The trial court concluded that "the trauma to the victim's wrist and back which resulted in both being placed in casts for two months, was a 'protracted loss or impairment of the function' of those parts of the victim's body and thus constituted 'serious bodily injury'; ...." Trial court opinion, 3/23/95, at 3. In assailing this conclusion by the trial court, appellant asserts that the trial court failed to consider that there was a brace, not a cast, on the victim's back and a "velcro type half a cast" on her wrist. Appellant's brief at 15. Thus, appellant contends, "Both the brace and the cast were removable at Mrs. Cassidy's choosing, so that her situation was not such a protracted loss of impairment as would be the case if she had to wear full casts that were not removable at her choosing." Id.

We are not persuaded of the significance of this fact. First, the trial court was well aware that the back brace and wrist casts were removable. Trial court opinion, 3/23/95, at 2. Second, there was no testimony from the victim that the casts, indeed, were removed. Rather, her testimony supports the inference that they were worn continuously for two months:

Q. After you remained at the hospital for two days, did you have anything done to you? Did they ...

A. What they did was they took x-rays of my back and they took x-rays of my right wrist.

Q. Was anything done?

A. They put a brace on me for my back for two months and also a wrist cast for my wrist, because I couldn't move it for two months.

N.T., 12/14/94, at 11-12 (emphasis added).

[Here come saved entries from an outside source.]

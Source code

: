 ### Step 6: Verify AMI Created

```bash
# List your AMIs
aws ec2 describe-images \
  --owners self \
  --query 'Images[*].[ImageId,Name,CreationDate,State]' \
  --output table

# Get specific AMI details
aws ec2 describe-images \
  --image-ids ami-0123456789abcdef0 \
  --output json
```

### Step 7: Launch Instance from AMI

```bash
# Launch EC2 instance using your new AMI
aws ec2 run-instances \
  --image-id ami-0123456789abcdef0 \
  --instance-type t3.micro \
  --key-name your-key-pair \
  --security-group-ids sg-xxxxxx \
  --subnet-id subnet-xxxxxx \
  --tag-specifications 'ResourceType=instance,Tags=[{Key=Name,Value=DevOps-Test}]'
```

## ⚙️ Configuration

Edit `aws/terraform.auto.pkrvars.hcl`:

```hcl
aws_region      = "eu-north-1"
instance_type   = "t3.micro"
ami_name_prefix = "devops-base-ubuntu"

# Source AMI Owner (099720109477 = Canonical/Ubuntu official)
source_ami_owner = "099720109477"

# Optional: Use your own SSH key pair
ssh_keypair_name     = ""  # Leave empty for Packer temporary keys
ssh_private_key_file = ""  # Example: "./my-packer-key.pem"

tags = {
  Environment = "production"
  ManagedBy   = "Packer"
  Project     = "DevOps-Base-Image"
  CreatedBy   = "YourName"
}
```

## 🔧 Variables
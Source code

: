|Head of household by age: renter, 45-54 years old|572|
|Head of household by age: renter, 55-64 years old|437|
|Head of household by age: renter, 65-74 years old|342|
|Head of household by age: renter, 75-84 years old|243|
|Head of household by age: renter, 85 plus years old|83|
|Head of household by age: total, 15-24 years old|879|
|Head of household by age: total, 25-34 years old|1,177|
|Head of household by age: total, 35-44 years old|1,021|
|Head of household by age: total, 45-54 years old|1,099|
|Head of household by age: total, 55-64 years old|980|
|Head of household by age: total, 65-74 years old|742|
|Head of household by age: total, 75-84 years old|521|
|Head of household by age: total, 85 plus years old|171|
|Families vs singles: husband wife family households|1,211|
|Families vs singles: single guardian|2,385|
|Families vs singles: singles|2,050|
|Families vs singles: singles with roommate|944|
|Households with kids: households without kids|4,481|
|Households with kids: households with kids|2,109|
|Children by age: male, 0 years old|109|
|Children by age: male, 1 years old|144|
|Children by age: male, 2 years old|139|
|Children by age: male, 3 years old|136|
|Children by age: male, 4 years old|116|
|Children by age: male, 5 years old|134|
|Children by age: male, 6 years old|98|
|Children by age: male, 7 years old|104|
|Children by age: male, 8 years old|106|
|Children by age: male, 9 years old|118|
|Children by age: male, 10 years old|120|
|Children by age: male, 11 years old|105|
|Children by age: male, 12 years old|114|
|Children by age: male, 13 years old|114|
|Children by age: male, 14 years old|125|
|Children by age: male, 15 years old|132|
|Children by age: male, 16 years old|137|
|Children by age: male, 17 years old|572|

Appellant also makes much of the fact that after he threw the victim into the doorjamb, he did not escalate the attack; rather, he immediately apologized. Appellant claims that this fact is noteworthy in examining the surrounding circumstances of the attack in order to glean his intent to inflict serious bodily injury. Again, while the victim did state that appellant apologized after attacking her, we note she also stated that she faded in and out of consciousness. N.T., 12/14/94, at 10. Moreover, appellant...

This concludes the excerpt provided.